Puente tried to make a break for it

Buried in Dorothea Puente's back garden, police recovered a total of seven bodies in various states of decomposition, with James Gallop's among them. Ultimately, his body was identified by the metal sutures that had been left in his skull following his brain surgery, according to the Associated Press. When she was confronted by the evidence, however, Puente denied knowing anything about the bodies in her own backyard. "She was emotionless, and she would look straight into my eyes and answer every question. She never flinched. She never said anything. She denied everything," recalled one of the policemen who questioned her (per The New York Post).

Puente did not go into custody quietly. The morning after the bodies were discovered, she left the house, claiming she was meeting her nephew for coffee. Instead, she made a break for it, fleeing to Los Angeles. While in Los Angeles, Puente made the acquaintance of an elderly man in a bar, but by this point, her face was all over the news, according to The Cinemaholic. The man recognized Puente from the broadcast and alerted authorities to her whereabouts, and she was apprehended not long after.

Puente was not convicted of Gallop's murder

Dorothea Puente did not make it to trial until October 1992, in large part because it had to be moved to Monterey County due to excessive media coverage of her arrest, (via the Los Angeles Times). She was charged with a total of nine murders, including the deaths of the seven people found in her backyard as well as the deaths of Everson Gillmouth, a former prison pen pal boyfriend of Puente's whose body was discovered dumped in a riverbank in 1987, and Ruth Monroe, another tenant whose death was initially listed as a suicide (per The New York Post).

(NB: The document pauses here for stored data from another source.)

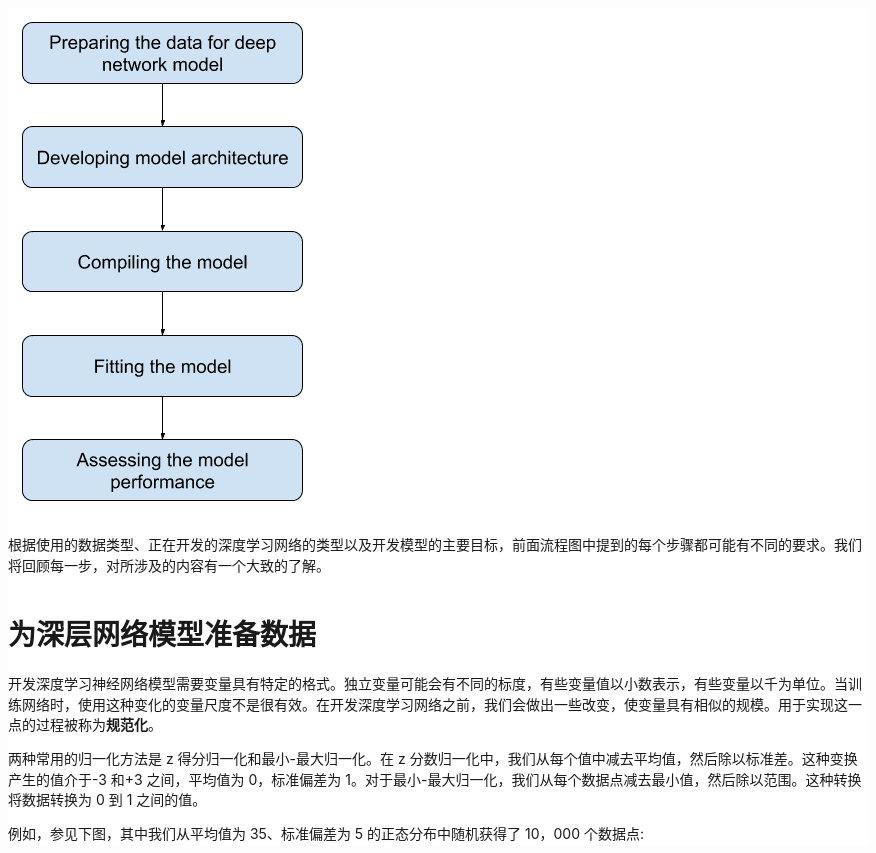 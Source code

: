 ![](img/5608bd8c-32f4-4d05-ad3d-42c2c0442a93.png)

根据使用的数据类型、正在开发的深度学习网络的类型以及开发模型的主要目标，前面流程图中提到的每个步骤都可能有不同的要求。我们将回顾每一步，对所涉及的内容有一个大致的了解。



# 为深层网络模型准备数据

开发深度学习神经网络模型需要变量具有特定的格式。独立变量可能会有不同的标度，有些变量值以小数表示，有些变量以千为单位。当训练网络时，使用这种变化的变量尺度不是很有效。在开发深度学习网络之前，我们会做出一些改变，使变量具有相似的规模。用于实现这一点的过程被称为**规范化**。

两种常用的归一化方法是 z 得分归一化和最小-最大归一化。在 z 分数归一化中，我们从每个值中减去平均值，然后除以标准差。这种变换产生的值介于-3 和+3 之间，平均值为 0，标准偏差为 1。对于最小-最大归一化，我们从每个数据点减去最小值，然后除以范围。这种转换将数据转换为 0 到 1 之间的值。

例如，参见下图，其中我们从平均值为 35、标准偏差为 5 的正态分布中随机获得了 10，000 个数据点:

After a year-long trial, Puente was convicted of first-degree murder in the deaths of her tenants Dorothy Miller and Benjamin Fink and second-degree murder in the case of Leona Carpenter, The Cinemaholic reports. However, she was never convicted of the other six murders — including the murder of James Gallop — due to a deadlocked jury (per Murderpedia). Puente was ultimately sentenced to two consecutive life sentences without parole. She died in the Central California Women's Facility in Madera County, California, in 2011 at the age of 82. She maintained her innocence until her death, according to the Crime Museum.